Are humans perfect drivers? Hell no. But sometimes the illogical move is the right one. Sometimes your instinct realizes a situation before your eyes can see it. A 16 year old can have a license, but they'll never be as good a driver as a 50 year old. There's a difference between knowledge and wisdom.


----------



## Tim In Cleveland (Jul 28, 2014)

"..believed the bus would stop or yield", LMAO. In my city, they are aggressive and dangerous. I would never count on a bus to act responsibly.


----------



## Jack_Jones (Feb 16, 2016)

Lando74 said:


> A 16 year old can have a license, but they'll never be as good a driver as a 50 year old. There's a difference between knowledge and wisdom.


maybe a 16 year old, but a 20 year old to a 50 year old, not a chance

the reflex timing of a 20 year old is much faster than a 50 year olds


----------



## Jack_Jones (Feb 16, 2016)

tohunt4me said:


> The car assumed the bus would yield.
> The bus did not yield.
> 
> Maritime law: more maneuverable vessels ALWAYS YIELD to larger bulkier less maneuverable vehicles..
> ...


yes and no

if i saw a driverless car, id yield to avoid exactly what happened, its pretty clearly marked, and id pass it ASAP to avoid any sort of danger


----------



## Lando74 (Nov 23, 2014)

Jack_Jones said:


> maybe a 16 year old, but a 20 year old to a 50 year old, not a chance
> 
> the reflex timing of a 20 year old is much faster than a 50 year olds


Explain that to all the young boxers who got their butts whipped by an old George Foreman. Predictive is faster than reactive.


----------



## USArmy31B30 (Oct 30, 2015)

Million dollar equipment and it doesn't know bigger vehicles with bigger tires goes FIRST?! LMAO

It goes to show that human driven vehicles and computer operated vehicles on a public road is not a good mix... Either ALL computer operated vehicles or non-at all!


----------



## Drive777 (Jan 23, 2015)

What's missing from the original article but appears elsewhere is more detail about the sandbags that caused the Google car to stop:

_"Google said the car was in the right lane of a city street, and was about to turn right. But after initially moving to the right side of the lane, it moved back to the center of the lane to avoid sand bags that were positioned around a storm drain. When the light turned green, the Google car waited for a few cars to pass and then began moving back into the middle of the lane to pass the sand bags."_

These bags were probably on one side of the lane, next to the drain. A seasoned driver would squeeze by without incident, but the Google car had to stop, wait for traffic to pass, then move left to allow ample clearance from this "obstacle" and in doing so caused damage to another moving obstacle that came up from behind.

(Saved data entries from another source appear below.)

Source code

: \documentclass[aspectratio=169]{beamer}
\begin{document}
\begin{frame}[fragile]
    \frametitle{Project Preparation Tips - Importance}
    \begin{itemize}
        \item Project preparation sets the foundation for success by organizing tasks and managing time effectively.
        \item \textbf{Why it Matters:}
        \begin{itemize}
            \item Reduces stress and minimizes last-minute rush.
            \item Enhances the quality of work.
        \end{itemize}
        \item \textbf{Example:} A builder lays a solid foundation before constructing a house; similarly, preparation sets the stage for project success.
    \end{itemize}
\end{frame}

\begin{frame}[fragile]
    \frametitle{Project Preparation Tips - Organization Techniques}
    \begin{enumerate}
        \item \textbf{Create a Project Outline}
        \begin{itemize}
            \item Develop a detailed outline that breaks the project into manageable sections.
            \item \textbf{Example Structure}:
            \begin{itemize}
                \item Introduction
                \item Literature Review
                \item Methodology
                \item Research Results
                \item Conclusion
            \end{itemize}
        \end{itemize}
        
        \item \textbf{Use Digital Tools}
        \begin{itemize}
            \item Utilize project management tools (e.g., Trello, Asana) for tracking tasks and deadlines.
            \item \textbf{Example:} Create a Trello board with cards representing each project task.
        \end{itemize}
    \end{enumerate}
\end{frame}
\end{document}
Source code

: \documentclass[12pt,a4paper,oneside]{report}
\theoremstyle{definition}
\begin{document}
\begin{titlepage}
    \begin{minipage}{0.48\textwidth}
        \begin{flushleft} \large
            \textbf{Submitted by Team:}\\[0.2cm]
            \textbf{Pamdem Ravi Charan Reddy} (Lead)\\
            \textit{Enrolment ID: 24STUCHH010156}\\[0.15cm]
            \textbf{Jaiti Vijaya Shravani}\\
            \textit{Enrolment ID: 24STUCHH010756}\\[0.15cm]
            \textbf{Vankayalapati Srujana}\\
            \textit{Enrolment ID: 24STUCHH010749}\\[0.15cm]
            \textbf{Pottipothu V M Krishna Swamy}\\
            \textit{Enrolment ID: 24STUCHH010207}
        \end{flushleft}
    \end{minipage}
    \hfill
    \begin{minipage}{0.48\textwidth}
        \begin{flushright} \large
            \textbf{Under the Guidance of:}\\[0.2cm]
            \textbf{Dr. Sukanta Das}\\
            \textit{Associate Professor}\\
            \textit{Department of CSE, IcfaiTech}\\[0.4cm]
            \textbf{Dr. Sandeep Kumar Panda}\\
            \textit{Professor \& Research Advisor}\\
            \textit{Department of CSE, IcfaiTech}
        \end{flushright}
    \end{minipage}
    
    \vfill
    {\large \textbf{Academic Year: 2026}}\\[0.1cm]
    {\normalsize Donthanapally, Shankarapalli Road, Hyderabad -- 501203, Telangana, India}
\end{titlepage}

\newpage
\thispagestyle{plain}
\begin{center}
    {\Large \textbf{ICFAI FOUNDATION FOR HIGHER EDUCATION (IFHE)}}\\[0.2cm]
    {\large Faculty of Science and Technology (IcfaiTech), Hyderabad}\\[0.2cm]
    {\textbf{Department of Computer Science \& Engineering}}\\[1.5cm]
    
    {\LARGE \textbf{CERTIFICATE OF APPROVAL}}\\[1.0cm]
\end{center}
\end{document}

The problem with self driving cars is how will they handle similar "obstacles" that all appear risky from the perspective of the cameras, but pose much different risks in real life. A tire shred verses a harmless black plastic bag, a pile of leaves verses a pile of dirt and debris, a squirrel that runs out in the road and stops for a few seconds?



Lando74 said:


> Are humans perfect drivers? Hell no. But sometimes the illogical move is the right one. Sometimes your instinct realizes a situation before your eyes can see it.


Good point, and here's an article that expands on that thought:

http://www.computerworld.com/articl...ogle-car-crash-has-a-dirty-little-secret.html

Unless they have dedicated lanes and infrastructure, truly autonomous cars are farther away than many in the tech sector would like to admit.


----------